Copy exactly the lines from the start of the material through the line with "(@Sicarul; 29/7): Interactive". Pictures stay out of the copy.

------------------------------------------------------------------------

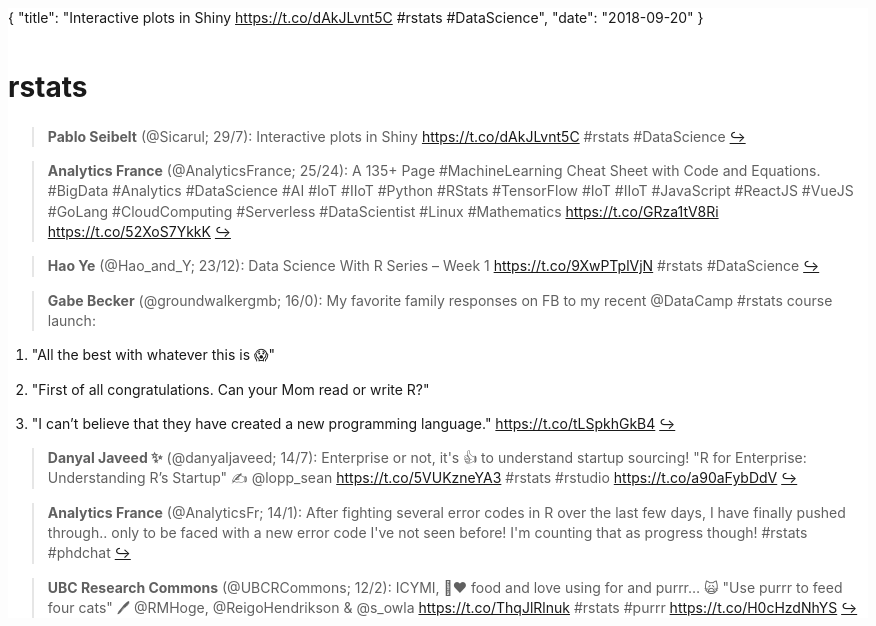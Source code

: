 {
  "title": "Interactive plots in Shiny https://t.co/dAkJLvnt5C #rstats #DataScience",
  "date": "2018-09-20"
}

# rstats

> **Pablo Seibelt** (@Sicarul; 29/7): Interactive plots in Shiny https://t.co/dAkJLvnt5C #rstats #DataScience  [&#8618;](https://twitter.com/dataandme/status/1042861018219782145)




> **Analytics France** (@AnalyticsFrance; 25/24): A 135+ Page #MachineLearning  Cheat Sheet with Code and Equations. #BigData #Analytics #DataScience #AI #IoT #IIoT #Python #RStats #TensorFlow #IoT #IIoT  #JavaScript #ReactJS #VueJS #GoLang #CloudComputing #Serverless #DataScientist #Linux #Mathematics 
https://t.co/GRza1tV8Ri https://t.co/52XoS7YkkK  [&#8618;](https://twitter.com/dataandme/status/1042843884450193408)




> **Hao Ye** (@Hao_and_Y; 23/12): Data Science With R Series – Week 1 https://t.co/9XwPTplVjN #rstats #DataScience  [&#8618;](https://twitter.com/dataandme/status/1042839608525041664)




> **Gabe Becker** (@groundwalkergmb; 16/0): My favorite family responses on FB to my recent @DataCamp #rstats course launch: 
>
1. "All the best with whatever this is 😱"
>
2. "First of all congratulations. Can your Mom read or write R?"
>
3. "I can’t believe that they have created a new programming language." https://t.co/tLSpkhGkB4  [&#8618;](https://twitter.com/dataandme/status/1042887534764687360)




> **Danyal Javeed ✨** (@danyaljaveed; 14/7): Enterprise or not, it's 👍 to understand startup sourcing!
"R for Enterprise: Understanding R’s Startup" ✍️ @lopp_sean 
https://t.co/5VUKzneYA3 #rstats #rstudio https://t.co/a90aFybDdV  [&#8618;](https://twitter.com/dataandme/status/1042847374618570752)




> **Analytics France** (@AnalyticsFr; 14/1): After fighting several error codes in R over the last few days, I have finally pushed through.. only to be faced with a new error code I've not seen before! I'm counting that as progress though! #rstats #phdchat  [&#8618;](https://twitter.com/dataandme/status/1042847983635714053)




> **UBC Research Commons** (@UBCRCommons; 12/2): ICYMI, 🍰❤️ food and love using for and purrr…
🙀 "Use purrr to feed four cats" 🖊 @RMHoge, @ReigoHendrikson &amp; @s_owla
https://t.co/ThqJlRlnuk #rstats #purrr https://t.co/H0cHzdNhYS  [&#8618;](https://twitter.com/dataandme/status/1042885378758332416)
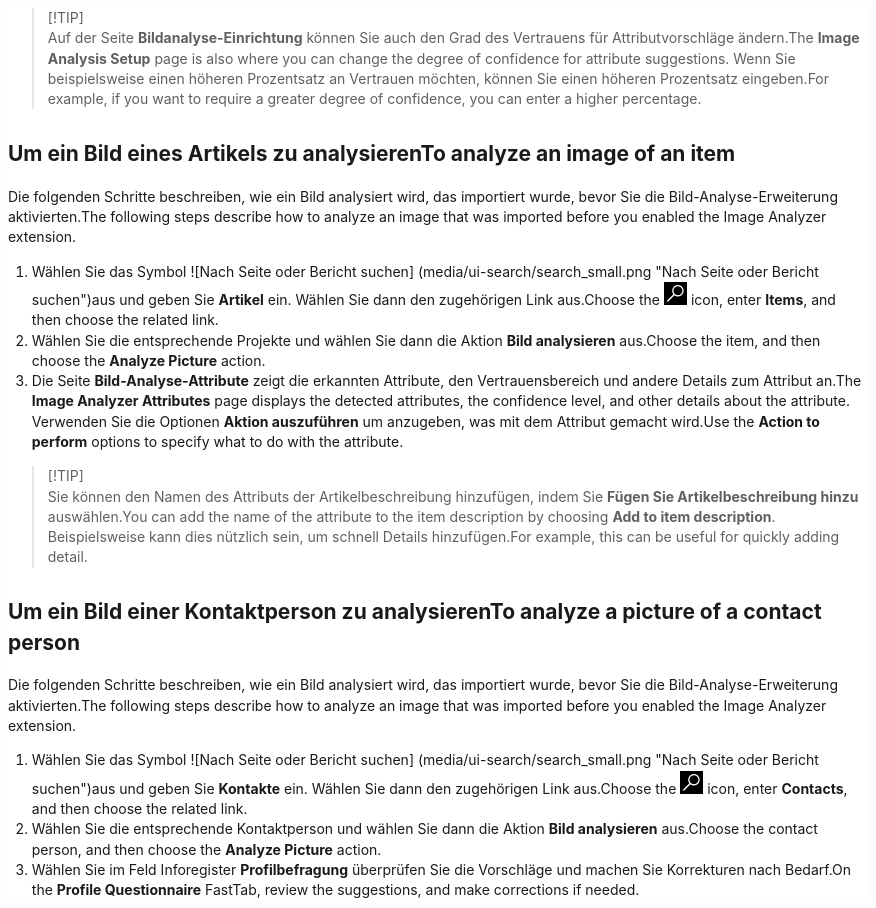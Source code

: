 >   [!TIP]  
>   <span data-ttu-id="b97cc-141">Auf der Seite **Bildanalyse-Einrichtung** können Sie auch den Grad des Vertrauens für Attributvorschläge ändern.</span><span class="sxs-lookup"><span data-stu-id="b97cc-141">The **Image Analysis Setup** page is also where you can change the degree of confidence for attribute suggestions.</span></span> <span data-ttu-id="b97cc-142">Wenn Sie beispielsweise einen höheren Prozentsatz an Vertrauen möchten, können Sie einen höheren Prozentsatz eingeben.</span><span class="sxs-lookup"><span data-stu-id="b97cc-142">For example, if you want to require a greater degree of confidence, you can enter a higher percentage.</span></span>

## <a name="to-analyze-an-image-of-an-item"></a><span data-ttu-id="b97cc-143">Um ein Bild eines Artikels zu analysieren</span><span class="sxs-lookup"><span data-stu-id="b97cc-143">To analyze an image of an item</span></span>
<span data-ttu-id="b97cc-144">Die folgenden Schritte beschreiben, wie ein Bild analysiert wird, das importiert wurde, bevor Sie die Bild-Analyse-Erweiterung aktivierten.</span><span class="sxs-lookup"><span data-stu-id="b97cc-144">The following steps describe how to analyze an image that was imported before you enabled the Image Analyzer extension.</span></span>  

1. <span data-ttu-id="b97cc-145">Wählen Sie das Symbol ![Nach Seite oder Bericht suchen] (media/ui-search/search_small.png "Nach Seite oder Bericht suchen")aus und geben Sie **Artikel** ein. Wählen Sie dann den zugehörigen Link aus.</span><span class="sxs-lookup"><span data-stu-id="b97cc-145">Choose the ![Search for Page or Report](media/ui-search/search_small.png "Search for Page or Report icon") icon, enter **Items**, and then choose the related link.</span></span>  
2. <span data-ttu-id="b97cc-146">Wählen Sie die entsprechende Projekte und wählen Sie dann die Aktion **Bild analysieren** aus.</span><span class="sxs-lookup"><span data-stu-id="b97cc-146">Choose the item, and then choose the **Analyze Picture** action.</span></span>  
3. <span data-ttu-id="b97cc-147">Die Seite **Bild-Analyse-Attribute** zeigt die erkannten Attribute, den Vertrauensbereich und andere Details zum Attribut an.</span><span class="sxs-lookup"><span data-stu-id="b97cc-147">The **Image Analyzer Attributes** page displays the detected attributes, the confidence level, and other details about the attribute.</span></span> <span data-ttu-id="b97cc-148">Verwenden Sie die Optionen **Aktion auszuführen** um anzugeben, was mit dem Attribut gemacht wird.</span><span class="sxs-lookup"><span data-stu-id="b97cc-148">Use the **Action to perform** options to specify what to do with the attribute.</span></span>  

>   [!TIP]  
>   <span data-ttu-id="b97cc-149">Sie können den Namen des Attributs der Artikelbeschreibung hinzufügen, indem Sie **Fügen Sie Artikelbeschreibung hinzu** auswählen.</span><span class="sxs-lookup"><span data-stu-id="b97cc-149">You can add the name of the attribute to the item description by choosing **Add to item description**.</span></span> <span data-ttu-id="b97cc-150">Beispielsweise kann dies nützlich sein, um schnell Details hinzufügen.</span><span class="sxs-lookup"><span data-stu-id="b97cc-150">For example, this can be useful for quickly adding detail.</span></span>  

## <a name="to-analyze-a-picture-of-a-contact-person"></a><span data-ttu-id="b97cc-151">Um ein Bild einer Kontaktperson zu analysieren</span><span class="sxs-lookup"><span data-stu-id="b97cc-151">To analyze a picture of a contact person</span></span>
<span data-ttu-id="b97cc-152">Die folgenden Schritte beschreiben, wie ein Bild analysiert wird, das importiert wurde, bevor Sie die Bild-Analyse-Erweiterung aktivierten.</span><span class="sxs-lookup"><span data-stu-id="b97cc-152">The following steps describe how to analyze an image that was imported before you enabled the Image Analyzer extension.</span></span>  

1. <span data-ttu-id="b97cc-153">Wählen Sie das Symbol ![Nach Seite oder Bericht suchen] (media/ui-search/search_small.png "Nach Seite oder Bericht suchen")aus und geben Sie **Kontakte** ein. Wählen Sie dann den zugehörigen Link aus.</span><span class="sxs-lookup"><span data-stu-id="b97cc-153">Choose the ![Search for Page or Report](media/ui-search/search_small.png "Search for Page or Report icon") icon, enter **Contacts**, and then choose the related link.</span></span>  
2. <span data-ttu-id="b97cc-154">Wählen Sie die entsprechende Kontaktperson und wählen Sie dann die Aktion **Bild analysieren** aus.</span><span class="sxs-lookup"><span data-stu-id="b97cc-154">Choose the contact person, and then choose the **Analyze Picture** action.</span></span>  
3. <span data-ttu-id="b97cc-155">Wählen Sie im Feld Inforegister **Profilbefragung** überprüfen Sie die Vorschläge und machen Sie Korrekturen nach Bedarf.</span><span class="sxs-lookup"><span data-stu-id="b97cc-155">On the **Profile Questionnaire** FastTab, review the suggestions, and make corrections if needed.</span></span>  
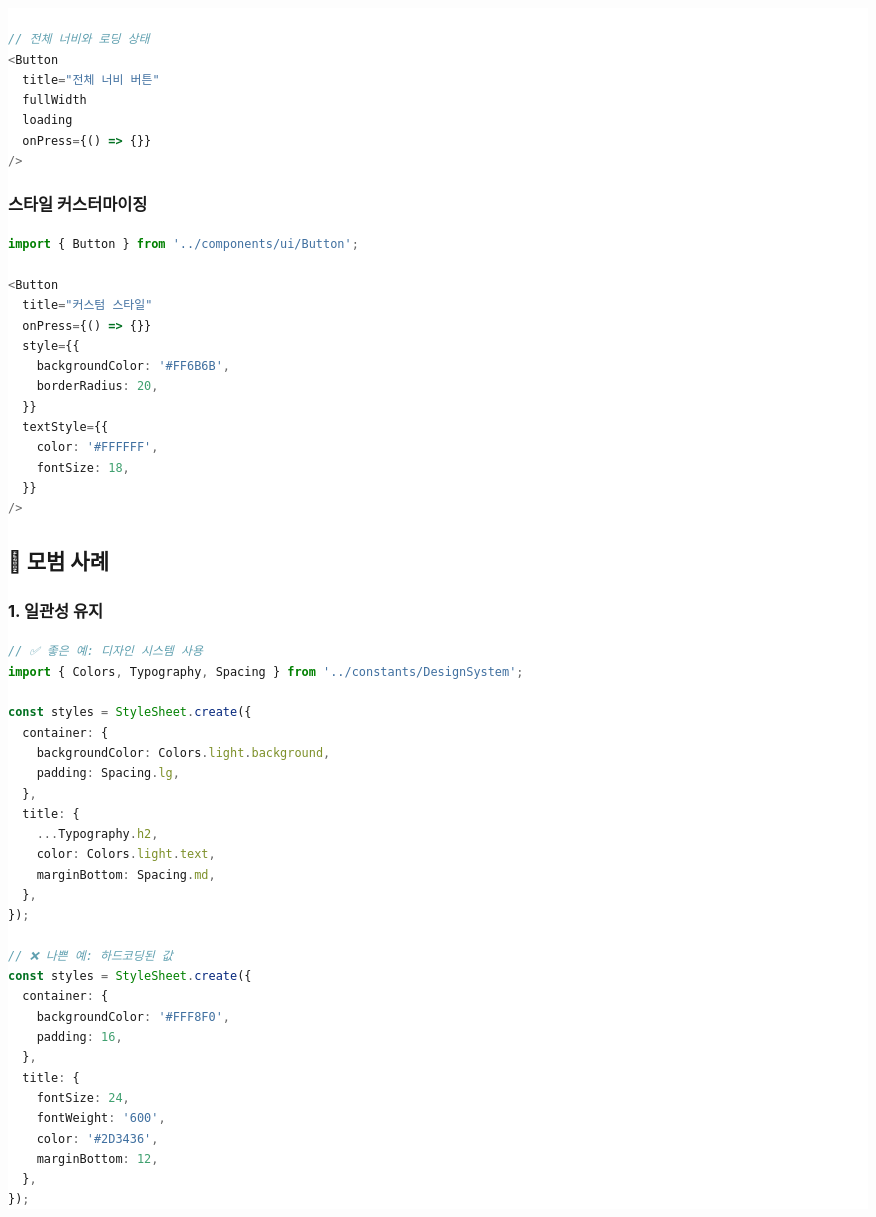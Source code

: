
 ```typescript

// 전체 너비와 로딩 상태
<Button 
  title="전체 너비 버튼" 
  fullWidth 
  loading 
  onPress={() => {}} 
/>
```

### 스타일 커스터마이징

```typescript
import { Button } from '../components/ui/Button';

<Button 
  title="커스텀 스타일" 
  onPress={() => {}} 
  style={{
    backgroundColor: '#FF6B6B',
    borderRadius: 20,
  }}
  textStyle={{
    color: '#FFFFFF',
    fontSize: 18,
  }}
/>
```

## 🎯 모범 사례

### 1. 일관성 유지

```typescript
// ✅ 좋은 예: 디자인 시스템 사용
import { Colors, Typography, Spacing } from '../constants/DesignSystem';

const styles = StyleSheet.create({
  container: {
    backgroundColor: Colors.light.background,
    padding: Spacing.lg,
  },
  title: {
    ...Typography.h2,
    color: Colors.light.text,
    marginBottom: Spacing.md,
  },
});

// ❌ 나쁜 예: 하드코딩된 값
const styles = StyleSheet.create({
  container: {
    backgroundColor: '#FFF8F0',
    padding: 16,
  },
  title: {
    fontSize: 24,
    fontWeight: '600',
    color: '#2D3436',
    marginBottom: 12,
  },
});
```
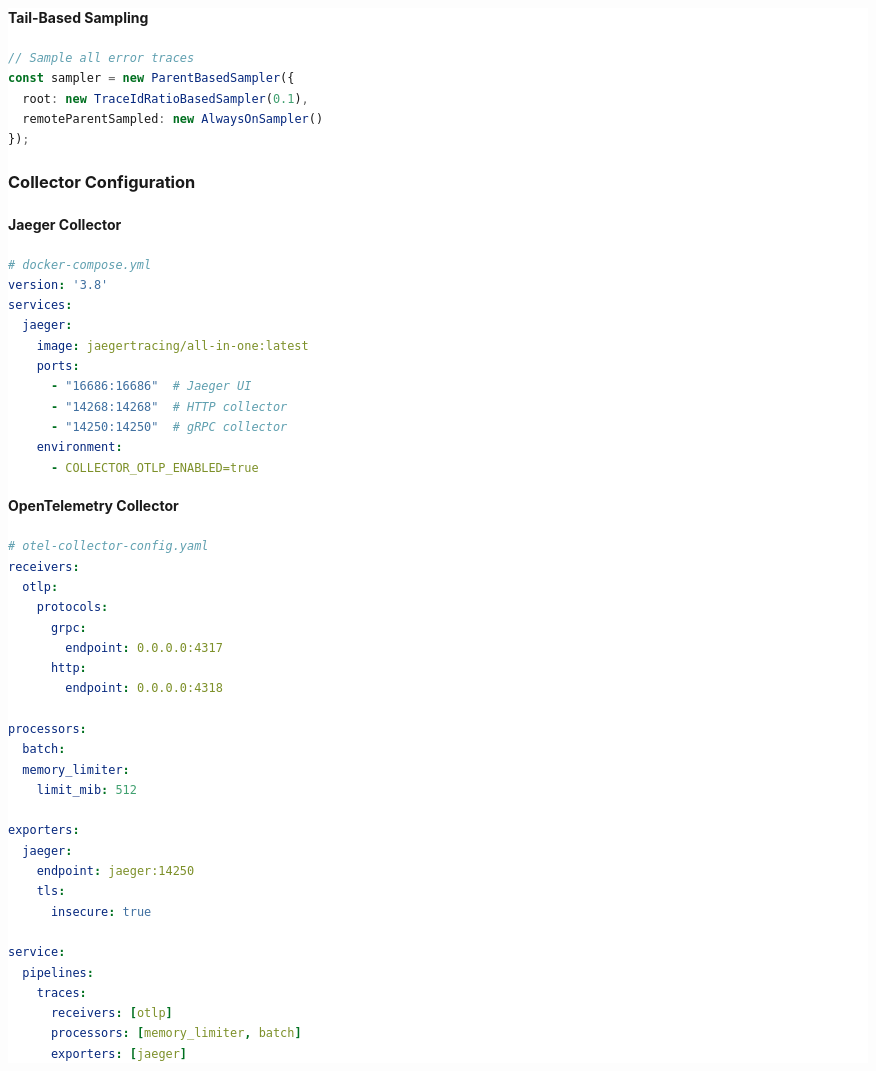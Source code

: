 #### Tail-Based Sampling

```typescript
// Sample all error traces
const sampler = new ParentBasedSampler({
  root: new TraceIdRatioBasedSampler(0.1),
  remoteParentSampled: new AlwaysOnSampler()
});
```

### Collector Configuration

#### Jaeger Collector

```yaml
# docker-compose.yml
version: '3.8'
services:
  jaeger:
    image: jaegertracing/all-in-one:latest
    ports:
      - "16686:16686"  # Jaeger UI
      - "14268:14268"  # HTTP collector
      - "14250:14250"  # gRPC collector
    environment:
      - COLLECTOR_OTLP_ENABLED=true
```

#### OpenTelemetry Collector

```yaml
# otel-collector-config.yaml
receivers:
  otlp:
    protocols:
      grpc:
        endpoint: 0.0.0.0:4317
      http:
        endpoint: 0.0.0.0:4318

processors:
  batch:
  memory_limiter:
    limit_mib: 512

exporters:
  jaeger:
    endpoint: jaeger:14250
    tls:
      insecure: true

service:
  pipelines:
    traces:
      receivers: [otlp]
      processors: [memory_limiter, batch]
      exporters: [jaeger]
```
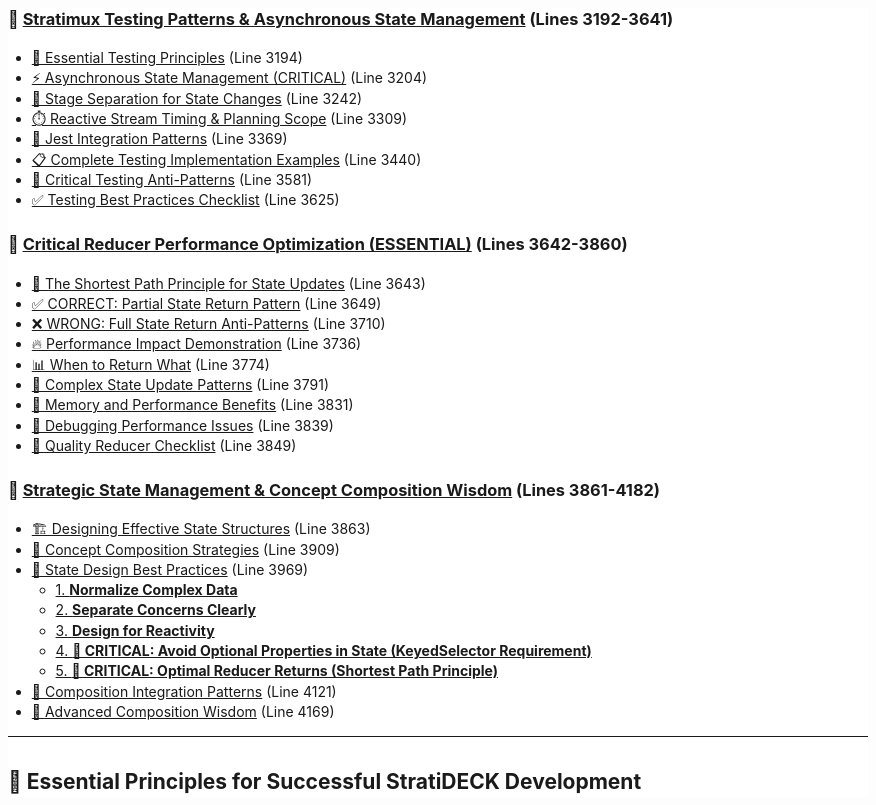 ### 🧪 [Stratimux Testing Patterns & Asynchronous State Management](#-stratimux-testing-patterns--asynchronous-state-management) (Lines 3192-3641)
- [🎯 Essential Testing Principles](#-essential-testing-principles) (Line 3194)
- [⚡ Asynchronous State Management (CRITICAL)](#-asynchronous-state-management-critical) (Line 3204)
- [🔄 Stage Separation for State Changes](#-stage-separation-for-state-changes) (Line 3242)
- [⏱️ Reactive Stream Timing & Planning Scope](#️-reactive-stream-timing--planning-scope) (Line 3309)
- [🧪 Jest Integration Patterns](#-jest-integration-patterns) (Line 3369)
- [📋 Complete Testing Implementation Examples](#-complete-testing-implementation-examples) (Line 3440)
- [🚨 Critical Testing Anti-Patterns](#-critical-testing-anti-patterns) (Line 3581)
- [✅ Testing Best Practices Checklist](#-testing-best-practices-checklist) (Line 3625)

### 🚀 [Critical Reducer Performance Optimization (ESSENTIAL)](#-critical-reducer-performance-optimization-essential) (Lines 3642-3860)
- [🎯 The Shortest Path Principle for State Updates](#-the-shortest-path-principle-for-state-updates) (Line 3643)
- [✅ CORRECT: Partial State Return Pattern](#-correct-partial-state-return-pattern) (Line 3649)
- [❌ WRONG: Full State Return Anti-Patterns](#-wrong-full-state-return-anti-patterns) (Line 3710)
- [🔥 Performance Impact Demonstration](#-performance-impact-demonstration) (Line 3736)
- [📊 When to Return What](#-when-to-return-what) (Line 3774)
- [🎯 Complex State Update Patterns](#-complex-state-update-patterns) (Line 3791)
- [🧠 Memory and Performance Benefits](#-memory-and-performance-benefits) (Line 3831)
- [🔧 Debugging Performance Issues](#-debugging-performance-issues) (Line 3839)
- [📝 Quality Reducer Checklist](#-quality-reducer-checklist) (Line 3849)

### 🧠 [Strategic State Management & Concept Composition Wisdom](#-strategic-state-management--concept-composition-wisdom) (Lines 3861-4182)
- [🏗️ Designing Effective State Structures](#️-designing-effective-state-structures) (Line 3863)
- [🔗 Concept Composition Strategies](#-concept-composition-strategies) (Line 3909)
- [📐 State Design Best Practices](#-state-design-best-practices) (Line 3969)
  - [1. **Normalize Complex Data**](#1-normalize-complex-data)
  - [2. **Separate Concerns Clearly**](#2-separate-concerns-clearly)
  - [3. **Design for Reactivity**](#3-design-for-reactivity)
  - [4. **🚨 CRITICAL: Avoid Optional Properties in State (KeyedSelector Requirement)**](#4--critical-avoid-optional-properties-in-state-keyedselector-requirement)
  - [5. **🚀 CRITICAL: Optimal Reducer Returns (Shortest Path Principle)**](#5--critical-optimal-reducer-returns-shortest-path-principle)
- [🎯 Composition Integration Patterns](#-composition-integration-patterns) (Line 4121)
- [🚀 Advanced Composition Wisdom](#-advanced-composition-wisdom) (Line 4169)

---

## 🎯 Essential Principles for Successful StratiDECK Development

------------------------------------------------------------------------

### Task response
Source code

: {
  "title": "Interactive plots in Shiny https://t.co/dAkJLvnt5C #rstats #DataScience",
  "date": "2018-09-20"
}

# rstats

> **Pablo Seibelt** (@Sicarul; 29/7): Interactive plots in Shiny https://t.co/dAkJLvnt5C #rstats #DataScience  [&#8618;](https://twitter.com/dataandme/status/1042861018219782145)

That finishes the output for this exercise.